I find it hard to believe that Israelis are seriously discussing how much money Sara Netanyahu “stole” from the government’s coffers by pocketing bottle deposit redemptions. As I understand it, the official residence of the prime minister consumes a lot of bottled drinks, and the deposit money on those bottles may have amounted to as much as a shocking $6,000 over the course of Netanyahu’s latest stint in the office. Yet, the Netanyahus only compensated the state for a paltry $1,000.

On the one hand, this is a story of a mistreated staffer who is suing over the many indignities he suffered while serving the Netanyahu family. Part of that was being forced to haul lots of recyclables around. And he had to turn the redemption money over to Sara, which isn’t how the accounting should have gone.
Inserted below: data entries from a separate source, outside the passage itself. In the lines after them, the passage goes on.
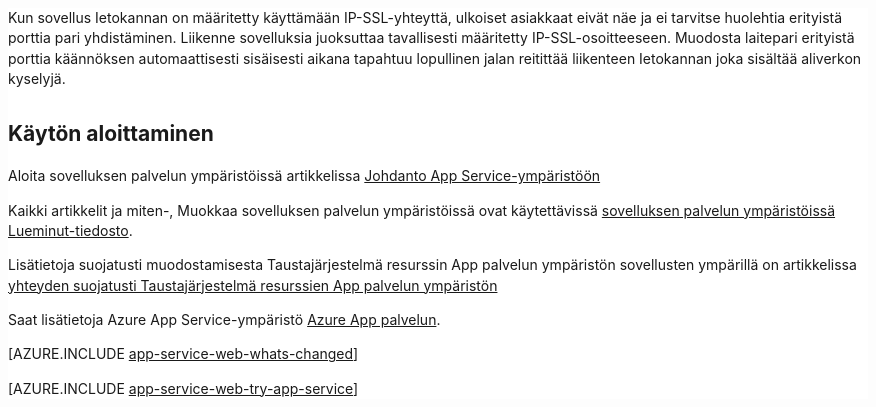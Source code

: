 Kun sovellus Ietokannan on määritetty käyttämään IP-SSL-yhteyttä, ulkoiset asiakkaat eivät näe ja ei tarvitse huolehtia erityistä porttia pari yhdistäminen.  Liikenne sovelluksia juoksuttaa tavallisesti määritetty IP-SSL-osoitteeseen.  Muodosta laitepari erityistä porttia käännöksen automaattisesti sisäisesti aikana tapahtuu lopullinen jalan reitittää liikenteen Ietokannan joka sisältää aliverkon kyselyjä. 

## <a name="getting-started"></a>Käytön aloittaminen

Aloita sovelluksen palvelun ympäristöissä artikkelissa [Johdanto App Service-ympäristöön][IntroToAppServiceEnvironment]

Kaikki artikkelit ja miten-, Muokkaa sovelluksen palvelun ympäristöissä ovat käytettävissä [sovelluksen palvelun ympäristöissä Lueminut-tiedosto](../app-service/app-service-app-service-environments-readme.md).

Lisätietoja suojatusti muodostamisesta Taustajärjestelmä resurssin App palvelun ympäristön sovellusten ympärillä on artikkelissa [yhteyden suojatusti Taustajärjestelmä resurssien App palvelun ympäristön][SecurelyConnecttoBackend]

Saat lisätietoja Azure App Service-ympäristö [Azure App palvelun][AzureAppService].

[AZURE.INCLUDE [app-service-web-whats-changed](../../includes/app-service-web-whats-changed.md)]

[AZURE.INCLUDE [app-service-web-try-app-service](../../includes/app-service-web-try-app-service.md)]


[virtualnetwork]: https://azure.microsoft.com/documentation/articles/virtual-networks-faq/
[HowToCreateAnAppServiceEnvironment]: http://azure.microsoft.com/documentation/articles/app-service-web-how-to-create-an-app-service-environment/
[NetworkSecurityGroups]: https://azure.microsoft.com/documentation/articles/virtual-networks-nsg/
[AzureAppService]: http://azure.microsoft.com/documentation/articles/app-service-value-prop-what-is/
[IntroToAppServiceEnvironment]:  http://azure.microsoft.com/documentation/articles/app-service-app-service-environment-intro/
[SecurelyConnecttoBackend]:  http://azure.microsoft.com/documentation/articles/app-service-app-service-environment-securely-connecting-to-backend-resources/
[NewPortal]:  https://portal.azure.com  


 
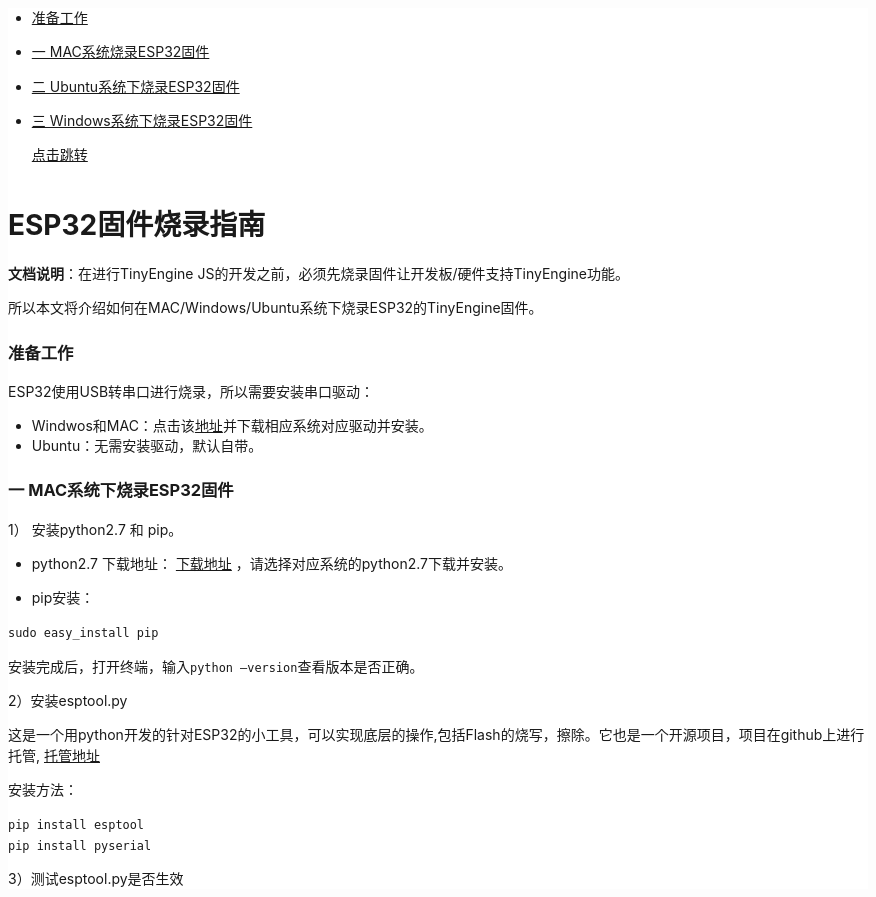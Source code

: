 * [准备工作](#准备工作)

* [一 MAC系统烧录ESP32固件](#一-MAC系统下烧录ESP32固件)

* [二 Ubuntu系统下烧录ESP32固件 ](二-Ubuntu系统下烧录ESP32固件)

* [三 Windows系统下烧录ESP32固件](三-Windows系统下烧录ESP32固件)

  

  <a href="#一 MAC系统下烧录ESP32固件">点击跳转</a>





# ESP32固件烧录指南

**文档说明**：在进行TinyEngine JS的开发之前，必须先烧录固件让开发板/硬件支持TinyEngine功能。

所以本文将介绍如何在MAC/Windows/Ubuntu系统下烧录ESP32的TinyEngine固件。



### 准备工作

ESP32使用USB转串口进行烧录，所以需要安装串口驱动：

* Windwos和MAC：点击该[地址]( https://cn.silabs.com/products/development-tools/software/usb-to-uart-bridge-vcp-drivers)并下载相应系统对应驱动并安装。
* Ubuntu：无需安装驱动，默认自带。



### 一 MAC系统下烧录ESP32固件

1） 安装python2.7 和 pip。

*  python2.7 下载地址： [下载地址](https://www.python.org/downloads/release/python-2715)   ，请选择对应系统的python2.7下载并安装。

*  pip安装：

  ```
  sudo easy_install pip
  ```

安装完成后，打开终端，输入`python —version`查看版本是否正确。



2）安装esptool.py

这是一个用python开发的针对ESP32的小工具，可以实现底层的操作,包括Flash的烧写，擦除。它也是一个开源项目，项目在github上进行托管, [托管地址](https://github.com/themadinventor/esptool)

安装方法：

```
pip install esptool
pip install pyserial
```

3）测试esptool.py是否生效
Why was she so concerned about pocketing such an insubstantial amount of money? How does she treat the staff and what does that say about her husband?

On the other hand, we’re talking about, at most, $6,000 over many years. And, I mean, look at this:

Naftali claims that Benjamin Netanyahu was a witness to his wife’s frequent demands that the workers recycle the bottles — “including the bottles of Pellegrino water that he likes to drink” — and that he had to have been aware that the money from the redeemed deposits was being given to her and not to the state, and that the total amount was higher than the $1,000 that were repaid to Itzkovitz. According to Naftali, the guards from the Shin Bet’s VIP protection unit who surrounded the Netanyahus would be able to confirm the truth of his account to the police.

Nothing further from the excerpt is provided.